What you should do:
Among the lines below, copy exactly those from the one with "- Get a glimpse" through the one with "MATH 100 - David", counting both ends.

***

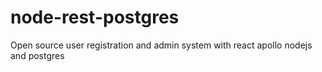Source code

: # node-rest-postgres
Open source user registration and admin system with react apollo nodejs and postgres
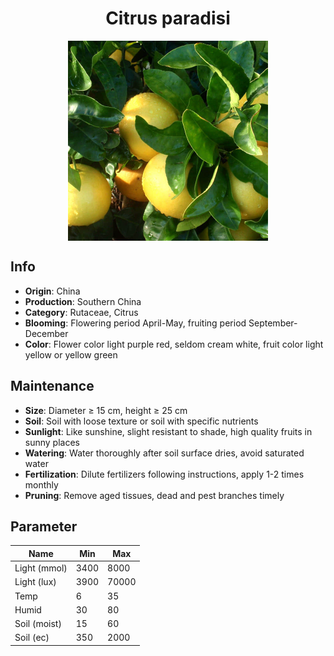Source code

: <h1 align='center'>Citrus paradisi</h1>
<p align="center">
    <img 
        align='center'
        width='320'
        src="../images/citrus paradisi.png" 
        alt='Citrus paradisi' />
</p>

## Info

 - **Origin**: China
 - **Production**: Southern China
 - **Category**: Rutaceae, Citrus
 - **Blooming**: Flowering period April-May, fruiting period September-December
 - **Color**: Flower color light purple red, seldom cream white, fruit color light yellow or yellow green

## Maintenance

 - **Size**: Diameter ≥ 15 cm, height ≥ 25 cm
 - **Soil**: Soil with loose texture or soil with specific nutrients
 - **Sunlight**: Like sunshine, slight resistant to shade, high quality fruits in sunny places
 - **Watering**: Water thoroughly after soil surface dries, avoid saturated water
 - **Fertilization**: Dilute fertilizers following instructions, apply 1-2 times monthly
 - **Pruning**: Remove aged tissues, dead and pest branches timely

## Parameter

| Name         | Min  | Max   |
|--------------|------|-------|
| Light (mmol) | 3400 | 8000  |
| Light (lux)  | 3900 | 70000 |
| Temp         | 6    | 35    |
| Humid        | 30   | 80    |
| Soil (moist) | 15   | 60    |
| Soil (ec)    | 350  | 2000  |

***

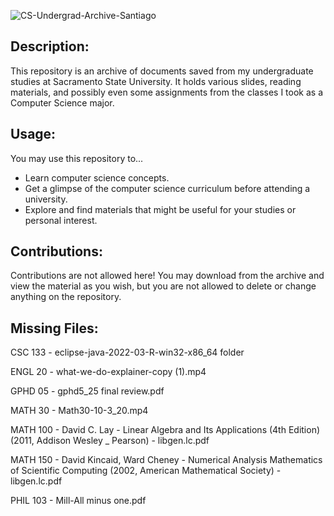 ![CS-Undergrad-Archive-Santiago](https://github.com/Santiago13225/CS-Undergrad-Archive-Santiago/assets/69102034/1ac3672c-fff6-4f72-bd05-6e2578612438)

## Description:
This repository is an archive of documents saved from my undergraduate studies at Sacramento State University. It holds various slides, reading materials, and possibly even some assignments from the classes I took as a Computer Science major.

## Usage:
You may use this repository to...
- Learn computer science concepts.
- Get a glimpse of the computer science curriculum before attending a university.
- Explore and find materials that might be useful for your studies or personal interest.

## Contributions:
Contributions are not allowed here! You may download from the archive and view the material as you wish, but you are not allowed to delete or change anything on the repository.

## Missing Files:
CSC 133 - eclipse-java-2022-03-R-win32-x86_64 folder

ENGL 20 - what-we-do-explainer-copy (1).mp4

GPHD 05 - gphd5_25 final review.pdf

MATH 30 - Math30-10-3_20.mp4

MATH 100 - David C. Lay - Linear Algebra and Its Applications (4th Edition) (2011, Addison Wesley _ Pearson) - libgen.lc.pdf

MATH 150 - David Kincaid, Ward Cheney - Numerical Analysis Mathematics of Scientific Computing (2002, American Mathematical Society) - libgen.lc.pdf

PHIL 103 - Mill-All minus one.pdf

***

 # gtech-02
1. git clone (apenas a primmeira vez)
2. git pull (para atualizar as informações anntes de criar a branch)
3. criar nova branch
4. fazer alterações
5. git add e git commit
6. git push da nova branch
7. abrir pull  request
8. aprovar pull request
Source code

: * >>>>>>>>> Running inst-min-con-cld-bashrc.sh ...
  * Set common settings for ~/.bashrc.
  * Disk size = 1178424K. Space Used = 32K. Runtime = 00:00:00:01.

***

Result for this exercise:
- Get a glimpse of the computer science curriculum before attending a university.
- Explore and find materials that might be useful for your studies or personal interest.

## Contributions:
Contributions are not allowed here! You may download from the archive and view the material as you wish, but you are not allowed to delete or change anything on the repository.

## Missing Files:
CSC 133 - eclipse-java-2022-03-R-win32-x86_64 folder

ENGL 20 - what-we-do-explainer-copy (1).mp4

GPHD 05 - gphd5_25 final review.pdf

MATH 30 - Math30-10-3_20.mp4

MATH 100 - David C. Lay - Linear Algebra and Its Applications (4th Edition) (2011, Addison Wesley _ Pearson) - libgen.lc.pdf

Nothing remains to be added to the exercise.